Marianne stared at the grave, then tore a strip of paper from the yellow notebook she used for vocabulary. She glanced at Yann more intensely than she had ever done before. Enquiringly, determinedly and yet so distant.
She jotted a few words on the slip, folded it carefully and pushed it into a crack alongside some others. Yann didn’t ask what she had wished for from the gods, and in any case she would not have told him. Yet something inside him hoped that he might be able to make her wish come true.
They took a break beside the lily pond, not speaking, rapt with indescribable emotions. Marianne turned her face to the warm sun. Her features were relaxed as she sat there
as if filled with a profound sense of peace, and Yann thought she looked like a dreamy sprite.
“When a fairy falls in love with a mortal man, she often worries that he will forget her the moment he leaves the magic realm,” his mother had said when she told him fairy legends as a boy. “Fairies die if their beloved no longer remembers them. That’s why a fairy always attempts to bind a man to herself. However, it is only if the fairy gives the man a dark, lethal kiss that she can keep him forever. In this world he dies, and he can therefore remain by his fairy’s side in the other.”
A sweet death awaits every Celtic hero in fact, thought Yann. It doesn’t matter what he was before—a king, a hero or a simple painter. In the hands of a fairy, he is nothing but a man. A man who has given up everything he once held dear in life: fame, honor, money, power, recognition.
Yann observed Marianne again. Her face, the play of the light on her hair, her hands that were always warm. Yes, he decided, the smartest move for any man was to forget his foolish hankerings for power, put his fate in a woman’s hands and let himself be absorbed by her.

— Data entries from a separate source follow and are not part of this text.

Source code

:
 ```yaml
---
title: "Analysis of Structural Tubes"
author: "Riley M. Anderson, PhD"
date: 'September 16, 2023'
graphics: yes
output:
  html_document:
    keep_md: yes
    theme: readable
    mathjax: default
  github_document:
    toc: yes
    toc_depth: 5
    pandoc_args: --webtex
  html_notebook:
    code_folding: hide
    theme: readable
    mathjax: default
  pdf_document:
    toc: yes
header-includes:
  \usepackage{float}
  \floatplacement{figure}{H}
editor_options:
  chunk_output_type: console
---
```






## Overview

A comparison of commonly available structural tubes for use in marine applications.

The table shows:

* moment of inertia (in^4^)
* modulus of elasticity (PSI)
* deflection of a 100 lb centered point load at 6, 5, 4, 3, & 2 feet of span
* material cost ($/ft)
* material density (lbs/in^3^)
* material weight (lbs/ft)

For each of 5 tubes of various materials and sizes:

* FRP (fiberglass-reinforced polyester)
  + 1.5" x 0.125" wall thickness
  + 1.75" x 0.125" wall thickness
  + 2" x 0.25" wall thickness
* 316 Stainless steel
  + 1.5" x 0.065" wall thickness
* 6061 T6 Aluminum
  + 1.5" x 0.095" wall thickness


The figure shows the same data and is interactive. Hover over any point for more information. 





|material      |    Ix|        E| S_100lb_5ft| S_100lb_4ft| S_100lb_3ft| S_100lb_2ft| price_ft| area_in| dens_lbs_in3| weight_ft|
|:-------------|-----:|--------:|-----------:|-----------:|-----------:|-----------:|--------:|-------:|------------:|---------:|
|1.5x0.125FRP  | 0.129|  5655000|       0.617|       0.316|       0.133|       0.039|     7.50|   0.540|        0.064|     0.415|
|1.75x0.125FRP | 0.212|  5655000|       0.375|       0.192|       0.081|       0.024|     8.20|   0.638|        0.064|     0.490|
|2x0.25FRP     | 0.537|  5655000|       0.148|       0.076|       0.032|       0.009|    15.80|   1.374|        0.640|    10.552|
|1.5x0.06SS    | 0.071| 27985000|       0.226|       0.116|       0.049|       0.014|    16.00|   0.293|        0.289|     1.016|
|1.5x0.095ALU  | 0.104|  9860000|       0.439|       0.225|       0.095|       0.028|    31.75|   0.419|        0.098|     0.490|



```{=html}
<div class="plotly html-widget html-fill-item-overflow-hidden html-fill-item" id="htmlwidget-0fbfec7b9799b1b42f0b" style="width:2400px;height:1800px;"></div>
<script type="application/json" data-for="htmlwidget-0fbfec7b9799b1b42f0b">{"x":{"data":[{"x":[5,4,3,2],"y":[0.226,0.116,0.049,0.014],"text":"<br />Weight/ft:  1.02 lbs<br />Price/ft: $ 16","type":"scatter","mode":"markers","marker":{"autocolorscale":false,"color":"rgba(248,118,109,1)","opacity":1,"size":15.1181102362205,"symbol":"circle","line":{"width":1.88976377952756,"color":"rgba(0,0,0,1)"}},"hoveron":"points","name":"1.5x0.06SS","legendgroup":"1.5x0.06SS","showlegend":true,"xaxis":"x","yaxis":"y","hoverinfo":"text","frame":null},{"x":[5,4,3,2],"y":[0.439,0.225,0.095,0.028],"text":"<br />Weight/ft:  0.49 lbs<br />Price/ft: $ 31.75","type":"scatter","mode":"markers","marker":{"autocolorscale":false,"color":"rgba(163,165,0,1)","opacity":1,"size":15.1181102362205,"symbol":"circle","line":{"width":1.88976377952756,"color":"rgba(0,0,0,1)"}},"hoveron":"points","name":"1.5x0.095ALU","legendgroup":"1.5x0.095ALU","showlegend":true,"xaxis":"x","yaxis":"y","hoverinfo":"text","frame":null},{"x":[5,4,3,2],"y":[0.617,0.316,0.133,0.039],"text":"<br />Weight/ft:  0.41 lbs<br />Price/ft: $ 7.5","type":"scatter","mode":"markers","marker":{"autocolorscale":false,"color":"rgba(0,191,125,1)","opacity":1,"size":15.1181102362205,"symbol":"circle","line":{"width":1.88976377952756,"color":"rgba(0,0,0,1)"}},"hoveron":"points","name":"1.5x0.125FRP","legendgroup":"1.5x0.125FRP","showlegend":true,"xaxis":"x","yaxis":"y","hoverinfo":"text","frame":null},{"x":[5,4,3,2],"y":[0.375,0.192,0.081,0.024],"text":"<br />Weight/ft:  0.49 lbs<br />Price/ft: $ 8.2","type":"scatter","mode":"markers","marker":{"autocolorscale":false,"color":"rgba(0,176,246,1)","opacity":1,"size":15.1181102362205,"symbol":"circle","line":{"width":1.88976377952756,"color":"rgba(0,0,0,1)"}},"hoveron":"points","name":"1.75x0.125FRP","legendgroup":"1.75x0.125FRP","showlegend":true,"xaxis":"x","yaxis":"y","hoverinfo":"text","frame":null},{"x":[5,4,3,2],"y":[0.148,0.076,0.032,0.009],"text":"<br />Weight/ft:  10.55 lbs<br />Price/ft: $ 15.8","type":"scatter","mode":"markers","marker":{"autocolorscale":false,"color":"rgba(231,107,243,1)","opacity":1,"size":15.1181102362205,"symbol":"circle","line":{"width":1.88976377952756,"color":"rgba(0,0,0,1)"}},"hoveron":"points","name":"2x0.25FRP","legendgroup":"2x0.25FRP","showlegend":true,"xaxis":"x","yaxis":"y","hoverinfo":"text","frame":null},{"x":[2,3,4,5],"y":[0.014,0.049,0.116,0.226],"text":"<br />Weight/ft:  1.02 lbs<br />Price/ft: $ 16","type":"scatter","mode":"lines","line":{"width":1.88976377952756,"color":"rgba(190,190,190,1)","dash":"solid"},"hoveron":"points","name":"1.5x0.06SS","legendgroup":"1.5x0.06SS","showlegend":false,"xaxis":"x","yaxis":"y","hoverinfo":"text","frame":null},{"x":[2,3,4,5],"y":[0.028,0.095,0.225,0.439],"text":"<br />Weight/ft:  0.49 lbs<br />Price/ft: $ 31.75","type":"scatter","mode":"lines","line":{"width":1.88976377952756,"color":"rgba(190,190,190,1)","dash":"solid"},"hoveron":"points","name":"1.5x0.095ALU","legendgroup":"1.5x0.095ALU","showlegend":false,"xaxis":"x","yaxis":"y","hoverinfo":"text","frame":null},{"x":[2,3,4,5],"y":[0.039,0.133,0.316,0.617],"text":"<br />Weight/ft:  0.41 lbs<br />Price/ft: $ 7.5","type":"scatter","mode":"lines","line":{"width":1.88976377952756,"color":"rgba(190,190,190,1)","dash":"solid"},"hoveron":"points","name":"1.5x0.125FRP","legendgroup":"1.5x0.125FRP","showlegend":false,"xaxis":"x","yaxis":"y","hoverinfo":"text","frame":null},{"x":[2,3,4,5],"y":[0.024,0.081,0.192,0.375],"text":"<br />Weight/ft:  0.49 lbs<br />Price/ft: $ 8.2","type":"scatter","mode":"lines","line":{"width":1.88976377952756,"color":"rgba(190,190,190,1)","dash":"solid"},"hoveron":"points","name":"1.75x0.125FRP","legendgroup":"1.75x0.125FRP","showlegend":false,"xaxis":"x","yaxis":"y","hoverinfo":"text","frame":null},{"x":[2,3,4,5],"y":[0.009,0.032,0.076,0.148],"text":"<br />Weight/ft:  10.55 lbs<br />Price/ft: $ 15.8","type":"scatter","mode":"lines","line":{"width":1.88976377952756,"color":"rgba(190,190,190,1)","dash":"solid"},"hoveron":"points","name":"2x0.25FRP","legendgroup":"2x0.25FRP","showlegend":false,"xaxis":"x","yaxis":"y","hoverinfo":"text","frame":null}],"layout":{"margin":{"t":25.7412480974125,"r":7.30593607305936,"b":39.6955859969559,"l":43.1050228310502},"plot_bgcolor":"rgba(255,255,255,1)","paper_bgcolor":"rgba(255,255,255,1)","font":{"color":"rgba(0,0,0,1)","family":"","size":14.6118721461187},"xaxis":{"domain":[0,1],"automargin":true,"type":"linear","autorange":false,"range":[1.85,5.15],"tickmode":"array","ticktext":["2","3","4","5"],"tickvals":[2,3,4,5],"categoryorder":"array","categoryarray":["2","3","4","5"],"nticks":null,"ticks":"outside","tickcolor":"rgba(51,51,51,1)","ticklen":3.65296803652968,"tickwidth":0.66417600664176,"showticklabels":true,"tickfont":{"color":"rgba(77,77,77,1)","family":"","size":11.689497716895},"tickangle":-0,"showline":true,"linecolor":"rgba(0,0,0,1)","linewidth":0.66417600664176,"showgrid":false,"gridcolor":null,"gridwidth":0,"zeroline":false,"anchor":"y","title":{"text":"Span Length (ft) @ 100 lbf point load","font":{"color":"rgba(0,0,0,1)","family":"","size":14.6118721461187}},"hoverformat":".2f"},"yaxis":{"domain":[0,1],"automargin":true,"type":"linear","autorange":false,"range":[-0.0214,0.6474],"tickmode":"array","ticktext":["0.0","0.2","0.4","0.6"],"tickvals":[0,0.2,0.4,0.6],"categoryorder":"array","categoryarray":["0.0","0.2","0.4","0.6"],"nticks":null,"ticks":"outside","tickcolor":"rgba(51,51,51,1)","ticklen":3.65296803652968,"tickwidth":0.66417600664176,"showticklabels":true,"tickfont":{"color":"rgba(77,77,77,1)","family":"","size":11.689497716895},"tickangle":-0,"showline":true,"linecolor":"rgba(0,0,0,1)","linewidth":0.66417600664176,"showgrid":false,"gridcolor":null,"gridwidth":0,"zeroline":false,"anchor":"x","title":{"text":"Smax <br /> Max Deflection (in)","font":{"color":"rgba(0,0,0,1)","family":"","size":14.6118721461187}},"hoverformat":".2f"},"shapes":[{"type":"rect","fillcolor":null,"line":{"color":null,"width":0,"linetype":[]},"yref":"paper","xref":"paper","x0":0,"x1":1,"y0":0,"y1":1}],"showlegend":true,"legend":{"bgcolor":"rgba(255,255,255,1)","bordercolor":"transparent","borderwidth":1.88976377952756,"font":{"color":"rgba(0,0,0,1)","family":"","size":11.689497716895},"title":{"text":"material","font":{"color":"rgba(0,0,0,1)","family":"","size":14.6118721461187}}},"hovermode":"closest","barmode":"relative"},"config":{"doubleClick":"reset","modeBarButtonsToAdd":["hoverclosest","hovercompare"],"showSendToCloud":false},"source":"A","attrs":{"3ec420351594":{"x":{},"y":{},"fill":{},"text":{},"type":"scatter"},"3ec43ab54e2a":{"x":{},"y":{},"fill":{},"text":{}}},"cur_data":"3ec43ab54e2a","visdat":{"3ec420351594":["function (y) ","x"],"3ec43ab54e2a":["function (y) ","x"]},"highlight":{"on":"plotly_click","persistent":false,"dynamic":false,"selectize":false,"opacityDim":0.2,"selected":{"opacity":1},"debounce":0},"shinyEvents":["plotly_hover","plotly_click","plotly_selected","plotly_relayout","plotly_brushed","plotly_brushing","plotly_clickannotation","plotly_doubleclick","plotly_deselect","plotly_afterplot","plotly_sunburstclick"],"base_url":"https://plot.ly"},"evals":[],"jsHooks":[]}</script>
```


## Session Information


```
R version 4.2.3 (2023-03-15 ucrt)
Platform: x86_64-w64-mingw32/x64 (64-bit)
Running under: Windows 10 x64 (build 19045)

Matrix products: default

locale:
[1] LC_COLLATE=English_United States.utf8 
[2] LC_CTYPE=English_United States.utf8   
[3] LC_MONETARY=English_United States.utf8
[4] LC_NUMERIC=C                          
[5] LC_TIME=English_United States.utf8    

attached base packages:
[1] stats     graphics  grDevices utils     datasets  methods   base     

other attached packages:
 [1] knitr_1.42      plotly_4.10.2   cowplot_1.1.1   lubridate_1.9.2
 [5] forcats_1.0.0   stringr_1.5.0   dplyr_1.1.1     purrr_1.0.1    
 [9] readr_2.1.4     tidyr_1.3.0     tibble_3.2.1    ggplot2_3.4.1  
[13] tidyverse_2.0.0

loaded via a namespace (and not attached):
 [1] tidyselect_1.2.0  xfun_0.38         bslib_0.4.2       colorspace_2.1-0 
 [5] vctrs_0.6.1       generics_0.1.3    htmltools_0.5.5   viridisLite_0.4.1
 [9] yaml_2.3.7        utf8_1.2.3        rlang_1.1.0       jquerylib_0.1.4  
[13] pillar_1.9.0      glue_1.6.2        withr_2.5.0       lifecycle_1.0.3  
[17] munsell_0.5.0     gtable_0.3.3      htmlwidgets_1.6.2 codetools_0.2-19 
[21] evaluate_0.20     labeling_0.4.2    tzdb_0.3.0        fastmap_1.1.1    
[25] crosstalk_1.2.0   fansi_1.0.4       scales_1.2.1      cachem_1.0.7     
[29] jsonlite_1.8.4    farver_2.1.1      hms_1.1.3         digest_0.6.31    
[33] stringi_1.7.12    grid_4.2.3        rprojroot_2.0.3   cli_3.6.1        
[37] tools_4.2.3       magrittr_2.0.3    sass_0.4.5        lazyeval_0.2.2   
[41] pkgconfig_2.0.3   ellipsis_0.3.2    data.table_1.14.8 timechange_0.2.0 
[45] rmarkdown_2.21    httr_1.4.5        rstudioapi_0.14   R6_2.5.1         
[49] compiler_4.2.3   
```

Marianne held his gaze. More strongly than ever, Yann had the impression that he was facing a lady of the lake, and he was ready for her to confer immortality on him with a kiss. Now that he was an old man, he fully understood the legend of Viviane and Merlin. Women loved, and their love was so much greater and so much more lasting than power or manhood would ever be. He imagined how wonderful it would be to be loved by Marianne beyond his death.
Getting to her feet and covering the short distance between them in two strides, she felt as she stretched out her hand to Yann that he was offering his entire being to her as humbly as if she were a queen.